When I left School my first job was at the seaside resort of Felixstowe where I worked as second chef and chief bottle washer at a burger bar called Big Daddies. One of the perks… the only perk of working there was the video arcade next door. Back then the choice of games where limited to pill popping Pacman, the testosterone fueled Donkey Kong and then there was the gallant blonde prince, with a high pitched scream in Dragon’s lair. All these characters I would later find on the gay scene.
As the gaming technology came on in leaps and bounds, such 2-D characterizations got left behind, and so did any hint that there may be gay gamers wanting to see themselves represented in worlds where everything and anything can happen.
For too long there has been this forgone conclusion that the world of interactive gaming belongs predominately to heterosexual men. With this in mind it was great to read Naomi Alderman’s piece in the Guardian and how things are slowly (very slowly) beginning to change.
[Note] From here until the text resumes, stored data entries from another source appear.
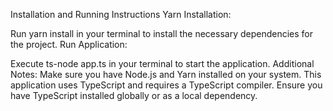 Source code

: Installation and Running Instructions
Yarn Installation:

Run yarn install in your terminal to install the necessary dependencies for the project.
Run Application:

Execute ts-node app.ts in your terminal to start the application.
Additional Notes:
Make sure you have Node.js and Yarn installed on your system.
This application uses TypeScript and requires a TypeScript compiler. Ensure you have TypeScript installed globally or as a local dependency.
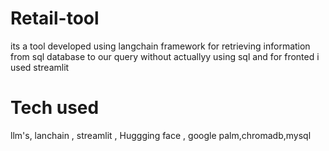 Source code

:# Retail-tool
its a tool developed using langchain framework for retrieving information from sql database to our query without actuallyy using sql and for fronted i used streamlit
 # Tech used
 llm's, lanchain , streamlit , Huggging face , google palm,chromadb,mysql
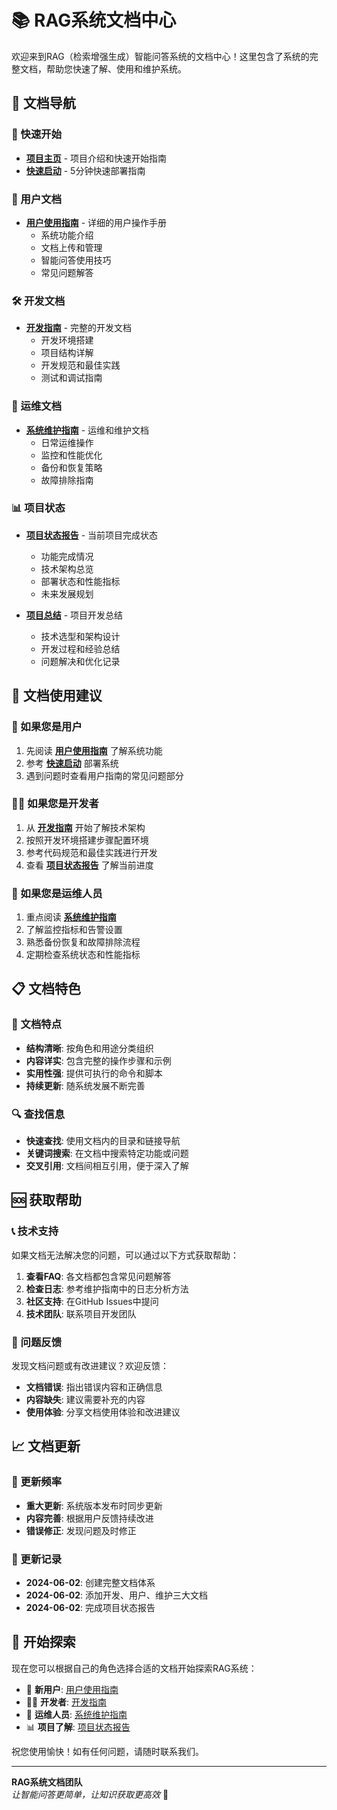 # 📚 RAG系统文档中心

欢迎来到RAG（检索增强生成）智能问答系统的文档中心！这里包含了系统的完整文档，帮助您快速了解、使用和维护系统。

## 📖 文档导航

### 🚀 快速开始
- **[项目主页](../README.md)** - 项目介绍和快速开始指南
- **[快速启动](../QUICKSTART.md)** - 5分钟快速部署指南

### 👥 用户文档
- **[用户使用指南](USER_GUIDE.md)** - 详细的用户操作手册
  - 系统功能介绍
  - 文档上传和管理
  - 智能问答使用技巧
  - 常见问题解答

### 🛠️ 开发文档
- **[开发指南](DEVELOPMENT.md)** - 完整的开发文档
  - 开发环境搭建
  - 项目结构详解
  - 开发规范和最佳实践
  - 测试和调试指南

### 🔧 运维文档
- **[系统维护指南](MAINTENANCE.md)** - 运维和维护文档
  - 日常运维操作
  - 监控和性能优化
  - 备份和恢复策略
  - 故障排除指南

### 📊 项目状态
- **[项目状态报告](PROJECT_STATUS.md)** - 当前项目完成状态
  - 功能完成情况
  - 技术架构总览
  - 部署状态和性能指标
  - 未来发展规划

- **[项目总结](../PROJECT_SUMMARY.md)** - 项目开发总结
  - 技术选型和架构设计
  - 开发过程和经验总结
  - 问题解决和优化记录

## 🎯 文档使用建议

### 👤 如果您是用户
1. 先阅读 **[用户使用指南](USER_GUIDE.md)** 了解系统功能
2. 参考 **[快速启动](../QUICKSTART.md)** 部署系统
3. 遇到问题时查看用户指南的常见问题部分

### 👨‍💻 如果您是开发者
1. 从 **[开发指南](DEVELOPMENT.md)** 开始了解技术架构
2. 按照开发环境搭建步骤配置环境
3. 参考代码规范和最佳实践进行开发
4. 查看 **[项目状态报告](PROJECT_STATUS.md)** 了解当前进度

### 🔧 如果您是运维人员
1. 重点阅读 **[系统维护指南](MAINTENANCE.md)**
2. 了解监控指标和告警设置
3. 熟悉备份恢复和故障排除流程
4. 定期检查系统状态和性能指标

## 📋 文档特色

### 🎨 文档特点
- **结构清晰**: 按角色和用途分类组织
- **内容详实**: 包含完整的操作步骤和示例
- **实用性强**: 提供可执行的命令和脚本
- **持续更新**: 随系统发展不断完善

### 🔍 查找信息
- **快速查找**: 使用文档内的目录和链接导航
- **关键词搜索**: 在文档中搜索特定功能或问题
- **交叉引用**: 文档间相互引用，便于深入了解

## 🆘 获取帮助

### 📞 技术支持
如果文档无法解决您的问题，可以通过以下方式获取帮助：

1. **查看FAQ**: 各文档都包含常见问题解答
2. **检查日志**: 参考维护指南中的日志分析方法
3. **社区支持**: 在GitHub Issues中提问
4. **技术团队**: 联系项目开发团队

### 🐛 问题反馈
发现文档问题或有改进建议？欢迎反馈：

- **文档错误**: 指出错误内容和正确信息
- **内容缺失**: 建议需要补充的内容
- **使用体验**: 分享文档使用体验和改进建议

## 📈 文档更新

### 🔄 更新频率
- **重大更新**: 系统版本发布时同步更新
- **内容完善**: 根据用户反馈持续改进
- **错误修正**: 发现问题及时修正

### 📝 更新记录
- **2024-06-02**: 创建完整文档体系
- **2024-06-02**: 添加开发、用户、维护三大文档
- **2024-06-02**: 完成项目状态报告

## 🎉 开始探索

现在您可以根据自己的角色选择合适的文档开始探索RAG系统：

- 🚀 **新用户**: [用户使用指南](USER_GUIDE.md)
- 👨‍💻 **开发者**: [开发指南](DEVELOPMENT.md)  
- 🔧 **运维人员**: [系统维护指南](MAINTENANCE.md)
- 📊 **项目了解**: [项目状态报告](PROJECT_STATUS.md)

祝您使用愉快！如有任何问题，请随时联系我们。

---

**RAG系统文档团队**  
*让智能问答更简单，让知识获取更高效* 🌟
In 2010, BioWare launched, Mass Effect 2. Here the gamers where given the option of their female character embarking on a lesbian relationship. The same option wasn’t available for the male character; the good news is that has all changed with the launch of BioWare’s new interactive gamer, Dragon Age 2. In this game if you choose the male player (a bearded hunk) other male characters will flirt with you alongside their female counterparts, how cool is that! Of course there have some complaints from the fiercely heterosexual male gamers finding this introduction into the game off putting, with one requesting there be a ‘No homosexual’ option.
What was refreshing was the response from BioWare’s senior writer, David Gaider, who said:
“Privilege always lies with the majority. They’re so used to being catered to that they see the lack of catering as an imbalance . . . And the person who says that the only way to please them is to restrict options for others is, if you ask me, the one who deserves it least.”
How brilliant is that!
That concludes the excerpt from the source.